Required work:
Transcribe the entries below without alteration.

Data extracts:
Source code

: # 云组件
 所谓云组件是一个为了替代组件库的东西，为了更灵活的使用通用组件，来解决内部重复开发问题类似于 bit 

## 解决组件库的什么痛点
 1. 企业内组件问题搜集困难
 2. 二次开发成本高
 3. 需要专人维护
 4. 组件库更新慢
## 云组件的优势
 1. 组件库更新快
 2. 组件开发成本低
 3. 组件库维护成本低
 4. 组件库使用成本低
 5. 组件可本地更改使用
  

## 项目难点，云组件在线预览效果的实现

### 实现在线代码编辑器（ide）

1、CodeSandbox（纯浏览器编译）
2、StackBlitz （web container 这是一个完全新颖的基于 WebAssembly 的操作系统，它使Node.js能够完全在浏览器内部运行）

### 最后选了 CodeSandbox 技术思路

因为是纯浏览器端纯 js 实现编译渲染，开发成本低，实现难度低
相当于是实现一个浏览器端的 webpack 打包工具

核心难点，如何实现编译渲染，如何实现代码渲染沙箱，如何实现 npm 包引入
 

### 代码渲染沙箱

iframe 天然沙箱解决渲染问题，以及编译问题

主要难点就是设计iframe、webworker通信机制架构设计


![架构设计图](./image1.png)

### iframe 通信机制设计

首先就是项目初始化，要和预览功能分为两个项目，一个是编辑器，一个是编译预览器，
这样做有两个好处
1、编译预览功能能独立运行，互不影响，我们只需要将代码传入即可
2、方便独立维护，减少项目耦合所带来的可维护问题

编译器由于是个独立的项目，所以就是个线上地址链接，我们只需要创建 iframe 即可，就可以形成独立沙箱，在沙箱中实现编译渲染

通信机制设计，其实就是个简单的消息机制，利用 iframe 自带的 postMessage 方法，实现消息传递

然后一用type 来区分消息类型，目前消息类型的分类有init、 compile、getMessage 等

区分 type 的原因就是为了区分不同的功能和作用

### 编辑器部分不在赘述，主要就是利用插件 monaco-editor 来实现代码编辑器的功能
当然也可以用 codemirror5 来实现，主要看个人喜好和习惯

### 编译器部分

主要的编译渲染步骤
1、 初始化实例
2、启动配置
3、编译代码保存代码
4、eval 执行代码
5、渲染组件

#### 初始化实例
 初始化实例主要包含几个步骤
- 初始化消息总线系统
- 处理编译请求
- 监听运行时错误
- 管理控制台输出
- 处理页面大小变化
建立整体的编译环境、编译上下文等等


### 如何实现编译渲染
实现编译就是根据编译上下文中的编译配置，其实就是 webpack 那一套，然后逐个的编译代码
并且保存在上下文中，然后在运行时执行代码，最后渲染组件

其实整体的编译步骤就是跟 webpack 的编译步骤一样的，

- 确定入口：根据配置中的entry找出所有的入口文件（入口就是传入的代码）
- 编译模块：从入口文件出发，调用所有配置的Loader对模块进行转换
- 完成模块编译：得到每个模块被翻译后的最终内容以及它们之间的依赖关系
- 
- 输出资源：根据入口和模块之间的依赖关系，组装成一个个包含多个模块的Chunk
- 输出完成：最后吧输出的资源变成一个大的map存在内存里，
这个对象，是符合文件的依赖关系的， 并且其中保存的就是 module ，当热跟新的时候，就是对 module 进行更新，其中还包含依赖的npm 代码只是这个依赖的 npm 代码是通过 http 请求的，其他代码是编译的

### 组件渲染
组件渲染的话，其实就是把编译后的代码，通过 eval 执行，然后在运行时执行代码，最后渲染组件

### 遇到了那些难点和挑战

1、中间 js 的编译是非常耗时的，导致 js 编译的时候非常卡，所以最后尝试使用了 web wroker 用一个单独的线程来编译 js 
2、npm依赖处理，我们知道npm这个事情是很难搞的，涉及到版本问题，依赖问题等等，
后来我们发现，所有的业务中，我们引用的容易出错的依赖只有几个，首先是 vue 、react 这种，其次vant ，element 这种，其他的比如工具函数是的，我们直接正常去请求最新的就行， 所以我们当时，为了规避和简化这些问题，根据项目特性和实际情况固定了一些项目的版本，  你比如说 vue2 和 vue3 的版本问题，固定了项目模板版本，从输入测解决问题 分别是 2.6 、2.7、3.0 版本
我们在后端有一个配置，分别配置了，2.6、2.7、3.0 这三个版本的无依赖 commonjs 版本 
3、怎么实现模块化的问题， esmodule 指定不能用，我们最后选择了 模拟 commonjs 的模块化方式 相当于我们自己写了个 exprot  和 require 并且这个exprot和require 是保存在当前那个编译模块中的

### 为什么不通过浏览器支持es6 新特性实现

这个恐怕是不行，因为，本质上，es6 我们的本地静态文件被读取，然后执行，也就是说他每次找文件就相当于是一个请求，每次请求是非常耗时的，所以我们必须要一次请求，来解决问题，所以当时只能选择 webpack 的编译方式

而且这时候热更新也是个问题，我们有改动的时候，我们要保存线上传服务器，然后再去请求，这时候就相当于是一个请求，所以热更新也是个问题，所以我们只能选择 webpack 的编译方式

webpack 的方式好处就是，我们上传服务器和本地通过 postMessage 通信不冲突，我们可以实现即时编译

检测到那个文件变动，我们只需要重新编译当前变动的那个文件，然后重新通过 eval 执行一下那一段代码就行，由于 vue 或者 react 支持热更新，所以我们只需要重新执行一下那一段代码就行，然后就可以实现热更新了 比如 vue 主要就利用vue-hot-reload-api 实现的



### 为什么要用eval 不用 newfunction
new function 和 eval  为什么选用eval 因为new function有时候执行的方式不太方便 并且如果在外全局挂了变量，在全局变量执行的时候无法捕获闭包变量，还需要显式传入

Result of the exercise:
Source code

: # 云组件
 所谓云组件是一个为了替代组件库的东西，为了更灵活的使用通用组件，来解决内部重复开发问题类似于 bit 

## 解决组件库的什么痛点
 1. 企业内组件问题搜集困难
 2. 二次开发成本高
 3. 需要专人维护
 4. 组件库更新慢
## 云组件的优势
 1. 组件库更新快
 2. 组件开发成本低
 3. 组件库维护成本低
 4. 组件库使用成本低
 5. 组件可本地更改使用
  

## 项目难点，云组件在线预览效果的实现

### 实现在线代码编辑器（ide）

1、CodeSandbox（纯浏览器编译）
2、StackBlitz （web container 这是一个完全新颖的基于 WebAssembly 的操作系统，它使Node.js能够完全在浏览器内部运行）

### 最后选了 CodeSandbox 技术思路

因为是纯浏览器端纯 js 实现编译渲染，开发成本低，实现难度低
相当于是实现一个浏览器端的 webpack 打包工具

核心难点，如何实现编译渲染，如何实现代码渲染沙箱，如何实现 npm 包引入
 

### 代码渲染沙箱

iframe 天然沙箱解决渲染问题，以及编译问题

主要难点就是设计iframe、webworker通信机制架构设计


![架构设计图](./image1.png)

### iframe 通信机制设计

首先就是项目初始化，要和预览功能分为两个项目，一个是编辑器，一个是编译预览器，
这样做有两个好处
1、编译预览功能能独立运行，互不影响，我们只需要将代码传入即可
2、方便独立维护，减少项目耦合所带来的可维护问题

编译器由于是个独立的项目，所以就是个线上地址链接，我们只需要创建 iframe 即可，就可以形成独立沙箱，在沙箱中实现编译渲染

通信机制设计，其实就是个简单的消息机制，利用 iframe 自带的 postMessage 方法，实现消息传递

然后一用type 来区分消息类型，目前消息类型的分类有init、 compile、getMessage 等

区分 type 的原因就是为了区分不同的功能和作用

### 编辑器部分不在赘述，主要就是利用插件 monaco-editor 来实现代码编辑器的功能
当然也可以用 codemirror5 来实现，主要看个人喜好和习惯

### 编译器部分

主要的编译渲染步骤
1、 初始化实例
2、启动配置
3、编译代码保存代码
4、eval 执行代码
5、渲染组件

#### 初始化实例
 初始化实例主要包含几个步骤
- 初始化消息总线系统
- 处理编译请求
- 监听运行时错误
- 管理控制台输出
- 处理页面大小变化
建立整体的编译环境、编译上下文等等


### 如何实现编译渲染
实现编译就是根据编译上下文中的编译配置，其实就是 webpack 那一套，然后逐个的编译代码
并且保存在上下文中，然后在运行时执行代码，最后渲染组件

其实整体的编译步骤就是跟 webpack 的编译步骤一样的，

- 确定入口：根据配置中的entry找出所有的入口文件（入口就是传入的代码）
- 编译模块：从入口文件出发，调用所有配置的Loader对模块进行转换
- 完成模块编译：得到每个模块被翻译后的最终内容以及它们之间的依赖关系
- 
- 输出资源：根据入口和模块之间的依赖关系，组装成一个个包含多个模块的Chunk
- 输出完成：最后吧输出的资源变成一个大的map存在内存里，
这个对象，是符合文件的依赖关系的， 并且其中保存的就是 module ，当热跟新的时候，就是对 module 进行更新，其中还包含依赖的npm 代码只是这个依赖的 npm 代码是通过 http 请求的，其他代码是编译的

### 组件渲染
组件渲染的话，其实就是把编译后的代码，通过 eval 执行，然后在运行时执行代码，最后渲染组件

### 遇到了那些难点和挑战

1、中间 js 的编译是非常耗时的，导致 js 编译的时候非常卡，所以最后尝试使用了 web wroker 用一个单独的线程来编译 js 
2、npm依赖处理，我们知道npm这个事情是很难搞的，涉及到版本问题，依赖问题等等，
后来我们发现，所有的业务中，我们引用的容易出错的依赖只有几个，首先是 vue 、react 这种，其次vant ，element 这种，其他的比如工具函数是的，我们直接正常去请求最新的就行， 所以我们当时，为了规避和简化这些问题，根据项目特性和实际情况固定了一些项目的版本，  你比如说 vue2 和 vue3 的版本问题，固定了项目模板版本，从输入测解决问题 分别是 2.6 、2.7、3.0 版本
我们在后端有一个配置，分别配置了，2.6、2.7、3.0 这三个版本的无依赖 commonjs 版本 
3、怎么实现模块化的问题， esmodule 指定不能用，我们最后选择了 模拟 commonjs 的模块化方式 相当于我们自己写了个 exprot  和 require 并且这个exprot和require 是保存在当前那个编译模块中的

### 为什么不通过浏览器支持es6 新特性实现

这个恐怕是不行，因为，本质上，es6 我们的本地静态文件被读取，然后执行，也就是说他每次找文件就相当于是一个请求，每次请求是非常耗时的，所以我们必须要一次请求，来解决问题，所以当时只能选择 webpack 的编译方式

而且这时候热更新也是个问题，我们有改动的时候，我们要保存线上传服务器，然后再去请求，这时候就相当于是一个请求，所以热更新也是个问题，所以我们只能选择 webpack 的编译方式

webpack 的方式好处就是，我们上传服务器和本地通过 postMessage 通信不冲突，我们可以实现即时编译

检测到那个文件变动，我们只需要重新编译当前变动的那个文件，然后重新通过 eval 执行一下那一段代码就行，由于 vue 或者 react 支持热更新，所以我们只需要重新执行一下那一段代码就行，然后就可以实现热更新了 比如 vue 主要就利用vue-hot-reload-api 实现的



### 为什么要用eval 不用 newfunction
new function 和 eval  为什么选用eval 因为new function有时候执行的方式不太方便 并且如果在外全局挂了变量，在全局变量执行的时候无法捕获闭包变量，还需要显式传入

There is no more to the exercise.